Central bank to ‘revisit’ inflation target amid rising concerns
COLOMBO – Sri Lanka’s central bank will revisit its inflation target as part of renewing its agreement with the government, a senior official said, amid growing calls from analysts to lower the current 5% benchmark.
S. Jegajeevan, Director of Economic Research of the Central Bank of Sri Lanka, said the target would be reassessed based on updated technical analysis and changing domestic and global conditions.
“We can continue at the same rate, or we can revise it,” Jegajeevan told reporters in Colombo earlier this month, explaining, “We are planning to revisit the technical analysis because recent movements in inflation and overall economic conditions have changed. We are also planning a stakeholder consultation.”
Under Sri Lanka’s new central bank law, enacted following the country’s sovereign default, a formal agreement on the inflation target was signed with the government in October 2023, defining “price stability” around a 5% level.
Critics argue that the 5% target allows excessive policy flexibility and could enable inflation to rise toward 7% in some years, increasing risks of currency pressure and external imbalances. Some analysts have called for a stricter 2% ceiling, warning that higher targets could heighten the risk of renewed forex shortages if private credit growth accelerates.
Sri Lanka experienced repeated currency crises in the years following the end of its civil war, as liquidity injections aimed at maintaining policy rates contributed to foreign exchange shortages. The crisis culminated in a sovereign default in 2022.
Since September 2022, however, the central bank has maintained tighter monetary conditions. Inflation has remained subdued over the past three years, with only around 4% cumulative price growth recorded during that period, providing what officials describe as a stable foundation for economic recovery.
Jegajeevan said that once the technical review and consultations are completed, the central bank will propose a possible new target to the government.
“In case both parties don’t converge, then the target will be decided by the Cabinet of Ministers. Then that will become the target, and the central bank will be expected to achieve that target,” he said.

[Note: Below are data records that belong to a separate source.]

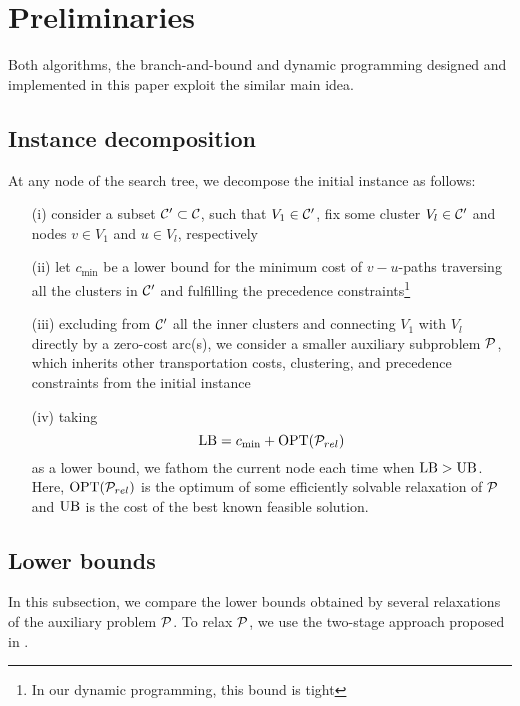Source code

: \section{Preliminaries}\label{sec:pre}
Both algorithms, the branch-and-bound and dynamic programming designed and implemented in this paper exploit the similar main idea. 

\subsection{Instance decomposition}
At any node of the search tree, we decompose the initial instance as follows: 
\begin{itemize}
	\item[(i)] consider a subset $\C'\subset\C$, such that $V_1\in\C'$, fix some cluster $V_l\in\C'$ and nodes $v\in V_1$ and $u\in V_l$, respectively
	\item[(ii)] let $c_{\min}$ be a lower bound for the minimum cost of $v-u$-paths traversing all the clusters in $\C'$ and fulfilling the precedence constraints\footnote{In our dynamic programming, this bound is tight} 
	\item[(iii)] excluding from $\C'$ all the inner clusters and connecting $V_1$ with $V_l$ directly by a zero-cost arc(s), we consider a smaller auxiliary subproblem $\P$, which inherits other transportation costs, clustering, and precedence constraints from the initial instance 
	\item[(iv)] taking 
	\begin{equation}\label{e:bounds}
		\LB = c_{\min} + \OPT{\P_{rel}}
	\end{equation}
	as a lower bound, we fathom the current node each time when $\LB > \UB$. Here, $\OPT{\P_{rel}}$ is the optimum of some efficiently solvable relaxation of $\P$ and $\UB$ is the cost of the best known feasible solution.
\end{itemize}
\subsection{Lower bounds}\label{ssec:LBs}
In this subsection, we compare the lower bounds obtained by several relaxations of the auxiliary problem $\P$. To relax $\P$, we use the two-stage approach proposed in \cite{SALMAN2020163}.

The central bank’s recent policy stance has also been supported by relatively moderate global monetary conditions, including actions by the Federal Reserve, which helped contain global commodity prices.
Analysts caution that with private sector credit recovering, any renewed liquidity injections aimed at stimulating inflation could quickly translate into pressure on reserves and the currency. They argue that a lower inflation ceiling could help anchor expectations and reduce the likelihood of another balance of payments crisis.
Debate over the inflation target is expected to intensify as the central bank and government negotiate the renewal of their monetary policy agreement in the coming months.